Data provided:
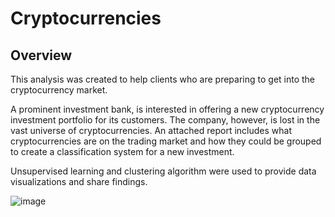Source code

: # Cryptocurrencies

## Overview

This analysis was created to help clients who are preparing to get into the cryptocurrency market.

A prominent investment bank, is interested in offering a new cryptocurrency investment portfolio for its customers. The company, however, is lost in the vast universe of cryptocurrencies. An attached report includes what cryptocurrencies are on the trading market and how they could be grouped to create a classification system for a new investment.

Unsupervised learning and clustering algorithm were used to provide data visualizations and share findings.

![image](https://user-images.githubusercontent.com/107759305/223858811-255126cc-4cc7-4097-a8fd-ed4b283f626f.png)
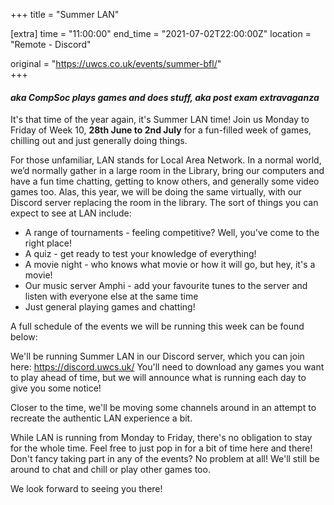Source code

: +++
title = "Summer LAN"

[extra]
time = "11:00:00"
end_time = "2021-07-02T22:00:00Z"
location = "Remote - Discord"

original = "https://uwcs.co.uk/events/summer-bfl/"    
+++

#### *aka CompSoc plays games and does stuff, aka post exam extravaganza*

It's that time of the year again, it's Summer LAN time\! Join us Monday to Friday of Week 10, **28th June to 2nd July** for a fun-filled week of games, chilling out and just generally doing things.

For those unfamiliar, LAN stands for Local Area Network. In a normal world, we’d normally gather in a large room in the Library, bring our computers and have a fun time chatting, getting to know others, and generally some video games too. Alas, this year, we will be doing the same virtually, with our Discord server replacing the room in the library. The sort of things you can expect to see at LAN include:

  - A range of tournaments - feeling competitive? Well, you've come to the right place\!
  - A quiz - get ready to test your knowledge of everything\!
  - A movie night - who knows what movie or how it will go, but hey, it's a movie\!
  - Our music server Amphi - add your favourite tunes to the server and listen with everyone else at the same time
  - Just general playing games and chatting\!

A full schedule of the events we will be running this week can be found below:

We'll be running Summer LAN in our Discord server, which you can join here: <https://discord.uwcs.uk/> You'll need to download any games you want to play ahead of time, but we will announce what is running each day to give you some notice\!

Closer to the time, we'll be moving some channels around in an attempt to recreate the authentic LAN experience a bit.

While LAN is running from Monday to Friday, there's no obligation to stay for the whole time. Feel free to just pop in for a bit of time here and there\! Don't fancy taking part in any of the events? No problem at all\! We'll still be around to chat and chill or play other games too.

We look forward to seeing you there\!

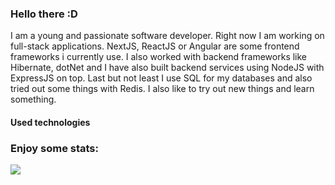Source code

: ### Hello there :D

I am a young and passionate software developer. Right now I am working on full-stack applications. NextJS, ReactJS or Angular are some frontend frameworks i currently use. I also worked with backend frameworks like Hibernate, dotNet and I have also built backend services using NodeJS with ExpressJS on top. Last but not least I use SQL for my databases and also tried out some things with Redis. I also like to try out new things and learn something.

#### Used technologies

### Enjoy some stats:
<a href="">
  <img align="center" src="https://github-readme-stats.vercel.app/api/wakatime?username=yolofanhd&langs_count=8" />
</a>
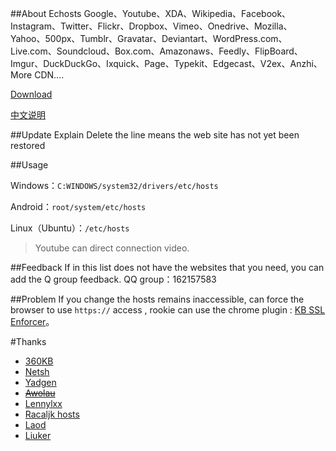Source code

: ##About Echosts
Google、Youtube、XDA、Wikipedia、Facebook、Instagram、Twitter、Flickr、Dropbox、Vimeo、Onedrive、Mozilla、Yahoo、500px、Tumblr、Gravatar、Deviantart、WordPress.com、Live.com、Soundcloud、Box.com、Amazonaws、Feedly、FlipBoard、Imgur、DuckDuckGo、Ixquick、Page、Typekit、Edgecast、V2ex、Anzhi、More CDN....

[Download](https://raw.githubusercontent.com/izuolan/echosts/master/hosts)


[中文说明](https://github.com/izuolan/echosts/blob/master/README_zh_CN.md)

##Update Explain
Delete the line means the web site has not yet been restored


##Usage


Windows：`C:WINDOWS/system32/drivers/etc/hosts`


Android：`root/system/etc/hosts`


Linux（Ubuntu）：`/etc/hosts`


> Youtube can direct connection video.


##Feedback
If in this list does not have the websites that you need, you can add the Q group feedback. QQ group：162157583


##Problem
If you change the hosts remains inaccessible, can force the browser to use `https://` access , rookie can use the chrome plugin : [KB SSL Enforcer](https://chrome.google.com/webstore/detail/kb-ssl-enforcer/flcpelgcagfhfoegekianiofphddckof)。


#Thanks
* [360KB](http://www.360kb.com/kb/2_122.html)
* [Netsh](http://serve.netsh.org/pub/ipv4-hosts/)
* [Yadgen](http://blog.yadgen.com/?page_id=585)
* ~~[Awolau](http://www.awolau.com/hosts/google-hosts.html)~~
* [Lennylxx](https://raw.githubusercontent.com/lennylxx/ipv6-hosts/master/hosts)
* [Racaljk hosts](https://github.com/racaljk/hosts)
* [Laod](http://laod.cn/hosts/2015-google-hosts.html)
* [Liuker](https://github.com/liuker0x007/hosts)
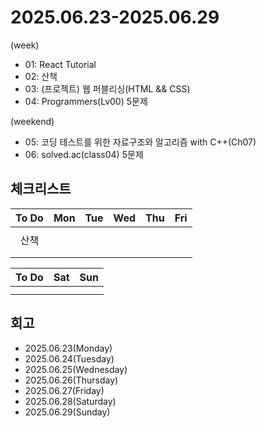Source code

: # 2025.06.23-2025.06.29
(week)
- 01: React Tutorial
- 02: 산책
- 03: (프로젝트) 웹 퍼블리싱(HTML && CSS)
- 04: Programmers(Lv00) 5문제

(weekend)
- 05: 코딩 테스트를 위한 자료구조와 알고리즘 with C++(Ch07)
- 06: solved.ac(class04) 5문제

## 체크리스트
| To Do | Mon | Tue | Wed | Thu | Fri |
| :---: | :---: | :---: | :---: | :---: | :---: |
|  |  |  |  |  |  |
| 산책 |  |  |  |  |  |
|  |  |  |  |  |  |
|  |  |  |  |  |  |

| To Do | Sat | Sun |
| :---: | :---: | :---: |
|  |  |  |
|  |  |  |

## 회고
- 2025.06.23(Monday)
- 2025.06.24(Tuesday)
- 2025.06.25(Wednesday)
- 2025.06.26(Thursday)
- 2025.06.27(Friday)
- 2025.06.28(Saturday)
- 2025.06.29(Sunday)
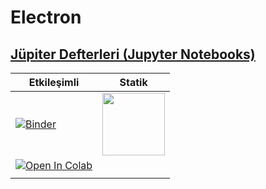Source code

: # Electron


## [Jüpiter Defterleri (Jupyter Notebooks)](https://jupyter.org/)

| Etkileşimli  | Statik   |
|---|---|
| [![Binder](https://mybinder.org/badge_logo.svg)](https://mybinder.org/v2/gh/mkarakoc/Electron/master)  | [<img width=100 src='https://nbviewer.jupyter.org/static/img/nav_logo.svg'>](https://nbviewer.jupyter.org/github/mkarakoc/Electron/tree/master/codes/)  |
|[![Open In Colab](https://colab.research.google.com/assets/colab-badge.svg)](https://colab.research.google.com/github/mkarakoc/Electron)
| |

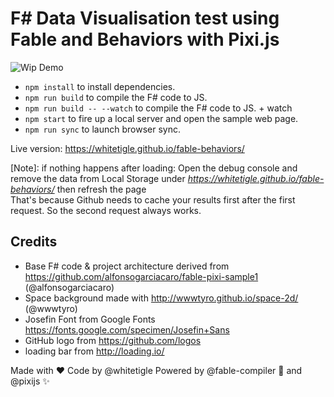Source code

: # F# Data Visualisation test using Fable and Behaviors with Pixi.js

![Wip Demo](https://raw.githubusercontent.com/whitetigle/fable-behaviors/master/out/wip.gif)

- `npm install` to install dependencies.
- `npm run build` to compile the F# code to JS.
- `npm run build -- --watch` to compile the F# code to JS. + watch
- `npm start` to fire up a local server and open the sample web page.
- `npm run sync` to launch browser sync.

Live version: https://whitetigle.github.io/fable-behaviors/

[Note]: if nothing happens after loading: 
Open the debug console and remove the data from Local Storage under *https://whitetigle.github.io/fable-behaviors/* then refresh the page  
That's because Github needs to cache your results first after the first request. So the second request always works.


## Credits
- Base F# code & project architecture derived from https://github.com/alfonsogarciacaro/fable-pixi-sample1 (@alfonsogarciacaro)
- Space background made with http://wwwtyro.github.io/space-2d/ (@wwwtyro)
- Josefin Font from Google Fonts https://fonts.google.com/specimen/Josefin+Sans
- GitHub logo from https://github.com/logos
- loading bar from http://loading.io/

Made with :heart: Code by @whitetigle 
Powered by @fable-compiler :rocket: and @pixijs :sparkles:
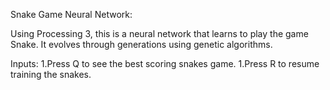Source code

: 
Snake Game Neural Network:

Using Processing 3, this is a neural network that learns to play the game Snake. It evolves through generations using genetic algorithms.

Inputs:
1.Press Q to see the best scoring snakes game. 
1.Press R to resume training the snakes. 
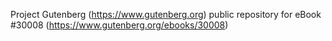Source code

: Project Gutenberg (https://www.gutenberg.org) public repository for eBook #30008 (https://www.gutenberg.org/ebooks/30008)
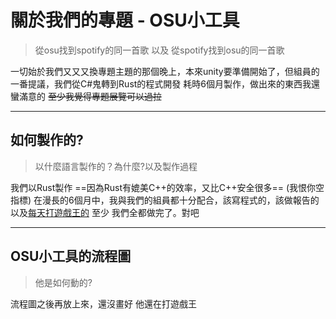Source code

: # 關於我們的專題 - OSU小工具  
> 從osu找到spotify的同一首歌 以及 從spotify找到osu的同一首歌  
  
一切始於我們又又又換專題主題的那個晚上，本來unity要準備開始了，但組員的一番提議，我們從C#鬼轉到Rust的程式開發
耗時6個月製作，做出來的東西我還蠻滿意的   ~~至少我覺得專題展覽可以過拉~~
  
---
  
## 如何製作的?
> 以什麼語言製作的？為什麼?以及製作過程
  
我們以Rust製作
 ==因為Rust有媲美C++的效率，又比C++安全很多== (我恨你空指標)
在漫長的6個月中，我與我們的組員都十分配合，該寫程式的，該做報告的以及[每天打遊戲王的](https://github.com/Molaylay)
至少 我們全都做完了。對吧
   
---
  
## OSU小工具的流程圖
> 他是如何動的?

流程圖之後再放上來，還沒畫好 他還在打遊戲王
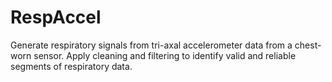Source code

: # RespAccel
Generate respiratory signals from tri-axal accelerometer data from a chest-worn sensor. Apply cleaning and filtering to identify valid and reliable segments of respiratory data.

Exercise aim: The first line of the entries, the line containing "#### *aka CompSoc", and every line between them are to be output exactly; pictures are not.

Reply to the exercise:
Source code

: # Cryptocurrencies

## Overview

This analysis was created to help clients who are preparing to get into the cryptocurrency market.

A prominent investment bank, is interested in offering a new cryptocurrency investment portfolio for its customers. The company, however, is lost in the vast universe of cryptocurrencies. An attached report includes what cryptocurrencies are on the trading market and how they could be grouped to create a classification system for a new investment.

Unsupervised learning and clustering algorithm were used to provide data visualizations and share findings.

![image](https://user-images.githubusercontent.com/107759305/223858811-255126cc-4cc7-4097-a8fd-ed4b283f626f.png)
Source code

: +++
title = "Summer LAN"

[extra]
time = "11:00:00"
end_time = "2021-07-02T22:00:00Z"
location = "Remote - Discord"

original = "https://uwcs.co.uk/events/summer-bfl/"    
+++

#### *aka CompSoc plays games and does stuff, aka post exam extravaganza*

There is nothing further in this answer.